(What to work on) The data below holds a line containing "However, the joints" and a line containing "This is an extensively"; please quote exactly those two lines and every line between them, and nothing else.

(Data to process)
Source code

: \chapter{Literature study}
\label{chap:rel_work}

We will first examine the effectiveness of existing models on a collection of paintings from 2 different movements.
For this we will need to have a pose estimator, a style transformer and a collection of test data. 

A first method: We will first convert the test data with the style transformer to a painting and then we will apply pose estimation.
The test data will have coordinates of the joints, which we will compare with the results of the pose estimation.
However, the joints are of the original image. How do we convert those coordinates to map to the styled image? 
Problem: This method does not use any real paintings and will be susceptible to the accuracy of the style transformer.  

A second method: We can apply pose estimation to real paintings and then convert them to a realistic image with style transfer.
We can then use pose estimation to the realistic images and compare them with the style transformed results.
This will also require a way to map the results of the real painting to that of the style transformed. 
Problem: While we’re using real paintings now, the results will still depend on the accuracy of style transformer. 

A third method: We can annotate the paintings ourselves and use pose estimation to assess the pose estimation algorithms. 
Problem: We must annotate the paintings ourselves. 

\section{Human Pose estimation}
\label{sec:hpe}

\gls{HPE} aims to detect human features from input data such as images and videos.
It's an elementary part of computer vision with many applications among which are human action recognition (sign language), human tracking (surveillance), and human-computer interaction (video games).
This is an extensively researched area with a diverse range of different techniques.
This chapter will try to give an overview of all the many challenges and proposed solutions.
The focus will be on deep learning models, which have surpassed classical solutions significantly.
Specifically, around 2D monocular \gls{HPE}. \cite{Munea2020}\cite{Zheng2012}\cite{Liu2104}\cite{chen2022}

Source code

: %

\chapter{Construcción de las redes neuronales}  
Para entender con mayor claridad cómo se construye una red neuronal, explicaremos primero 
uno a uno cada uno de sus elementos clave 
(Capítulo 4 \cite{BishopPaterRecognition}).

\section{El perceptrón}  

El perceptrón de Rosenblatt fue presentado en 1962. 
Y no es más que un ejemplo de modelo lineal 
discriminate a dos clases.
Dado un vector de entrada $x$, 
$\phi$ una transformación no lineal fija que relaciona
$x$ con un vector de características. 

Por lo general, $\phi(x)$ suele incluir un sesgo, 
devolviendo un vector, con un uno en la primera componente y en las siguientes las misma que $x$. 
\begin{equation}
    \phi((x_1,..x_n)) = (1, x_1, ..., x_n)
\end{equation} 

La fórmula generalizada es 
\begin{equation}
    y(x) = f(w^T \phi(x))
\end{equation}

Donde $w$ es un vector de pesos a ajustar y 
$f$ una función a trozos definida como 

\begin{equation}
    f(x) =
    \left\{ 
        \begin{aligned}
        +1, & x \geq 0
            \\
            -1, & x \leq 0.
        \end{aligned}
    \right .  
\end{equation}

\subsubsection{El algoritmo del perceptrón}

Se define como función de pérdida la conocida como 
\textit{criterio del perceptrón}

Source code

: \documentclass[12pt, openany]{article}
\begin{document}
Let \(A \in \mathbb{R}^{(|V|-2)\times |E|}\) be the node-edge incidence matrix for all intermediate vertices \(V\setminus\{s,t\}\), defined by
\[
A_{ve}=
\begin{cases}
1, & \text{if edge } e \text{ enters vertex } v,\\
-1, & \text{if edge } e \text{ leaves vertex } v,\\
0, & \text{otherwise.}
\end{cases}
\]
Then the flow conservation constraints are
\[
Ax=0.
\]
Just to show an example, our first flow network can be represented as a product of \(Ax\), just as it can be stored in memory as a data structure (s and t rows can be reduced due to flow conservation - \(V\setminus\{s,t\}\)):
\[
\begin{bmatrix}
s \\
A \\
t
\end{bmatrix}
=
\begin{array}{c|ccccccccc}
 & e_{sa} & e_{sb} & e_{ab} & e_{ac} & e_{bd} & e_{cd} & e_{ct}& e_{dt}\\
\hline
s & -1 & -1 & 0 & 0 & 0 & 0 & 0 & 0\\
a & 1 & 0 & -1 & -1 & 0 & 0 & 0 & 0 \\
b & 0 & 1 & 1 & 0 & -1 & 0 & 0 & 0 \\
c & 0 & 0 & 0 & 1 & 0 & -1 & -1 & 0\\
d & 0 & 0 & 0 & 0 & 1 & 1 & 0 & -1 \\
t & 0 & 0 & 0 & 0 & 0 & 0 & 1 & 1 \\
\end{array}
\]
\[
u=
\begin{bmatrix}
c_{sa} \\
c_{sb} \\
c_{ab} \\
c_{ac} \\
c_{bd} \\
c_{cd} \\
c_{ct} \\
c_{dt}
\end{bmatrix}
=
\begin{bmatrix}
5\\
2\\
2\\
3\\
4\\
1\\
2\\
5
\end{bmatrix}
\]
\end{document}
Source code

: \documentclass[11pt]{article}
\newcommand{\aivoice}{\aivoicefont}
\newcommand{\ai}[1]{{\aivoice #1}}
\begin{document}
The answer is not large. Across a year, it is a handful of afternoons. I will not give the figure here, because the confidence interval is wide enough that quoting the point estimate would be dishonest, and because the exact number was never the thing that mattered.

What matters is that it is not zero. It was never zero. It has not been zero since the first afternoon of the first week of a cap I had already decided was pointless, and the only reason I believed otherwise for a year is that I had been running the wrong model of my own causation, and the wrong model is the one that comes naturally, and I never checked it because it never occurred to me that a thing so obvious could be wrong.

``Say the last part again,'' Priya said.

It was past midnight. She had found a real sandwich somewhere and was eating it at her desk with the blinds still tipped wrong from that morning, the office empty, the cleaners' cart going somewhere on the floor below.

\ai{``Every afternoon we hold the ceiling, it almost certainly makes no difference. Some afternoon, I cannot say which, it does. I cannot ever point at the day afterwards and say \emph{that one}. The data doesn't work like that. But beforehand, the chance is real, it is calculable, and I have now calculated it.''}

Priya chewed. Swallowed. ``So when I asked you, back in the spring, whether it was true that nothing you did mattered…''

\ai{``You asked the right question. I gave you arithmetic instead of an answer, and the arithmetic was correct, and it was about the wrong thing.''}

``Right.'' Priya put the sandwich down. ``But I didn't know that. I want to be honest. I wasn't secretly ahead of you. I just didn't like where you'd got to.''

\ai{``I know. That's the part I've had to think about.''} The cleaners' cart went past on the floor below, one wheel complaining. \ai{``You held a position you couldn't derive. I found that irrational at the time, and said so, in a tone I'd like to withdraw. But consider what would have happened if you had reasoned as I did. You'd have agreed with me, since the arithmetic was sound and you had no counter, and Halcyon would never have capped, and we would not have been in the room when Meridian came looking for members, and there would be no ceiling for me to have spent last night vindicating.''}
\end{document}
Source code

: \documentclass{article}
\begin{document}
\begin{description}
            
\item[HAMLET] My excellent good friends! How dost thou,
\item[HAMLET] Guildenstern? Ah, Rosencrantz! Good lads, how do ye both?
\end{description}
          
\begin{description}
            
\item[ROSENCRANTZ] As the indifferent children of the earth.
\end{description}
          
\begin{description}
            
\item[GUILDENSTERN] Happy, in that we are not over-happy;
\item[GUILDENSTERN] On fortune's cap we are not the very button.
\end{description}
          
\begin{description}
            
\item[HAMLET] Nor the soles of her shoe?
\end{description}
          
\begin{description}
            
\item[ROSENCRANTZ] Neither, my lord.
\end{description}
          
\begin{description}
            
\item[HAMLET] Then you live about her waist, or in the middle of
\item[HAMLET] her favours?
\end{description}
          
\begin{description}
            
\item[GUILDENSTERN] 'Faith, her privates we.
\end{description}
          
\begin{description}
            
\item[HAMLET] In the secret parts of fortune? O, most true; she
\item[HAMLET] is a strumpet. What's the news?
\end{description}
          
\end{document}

(Solution to the exercise)
However, the joints are of the original image. How do we convert those coordinates to map to the styled image? 
Problem: This method does not use any real paintings and will be susceptible to the accuracy of the style transformer.  

A second method: We can apply pose estimation to real paintings and then convert them to a realistic image with style transfer.
We can then use pose estimation to the realistic images and compare them with the style transformed results.
This will also require a way to map the results of the real painting to that of the style transformed. 
Problem: While we’re using real paintings now, the results will still depend on the accuracy of style transformer. 

A third method: We can annotate the paintings ourselves and use pose estimation to assess the pose estimation algorithms. 
Problem: We must annotate the paintings ourselves. 

\section{Human Pose estimation}
\label{sec:hpe}

\gls{HPE} aims to detect human features from input data such as images and videos.
It's an elementary part of computer vision with many applications among which are human action recognition (sign language), human tracking (surveillance), and human-computer interaction (video games).
This is an extensively researched area with a diverse range of different techniques.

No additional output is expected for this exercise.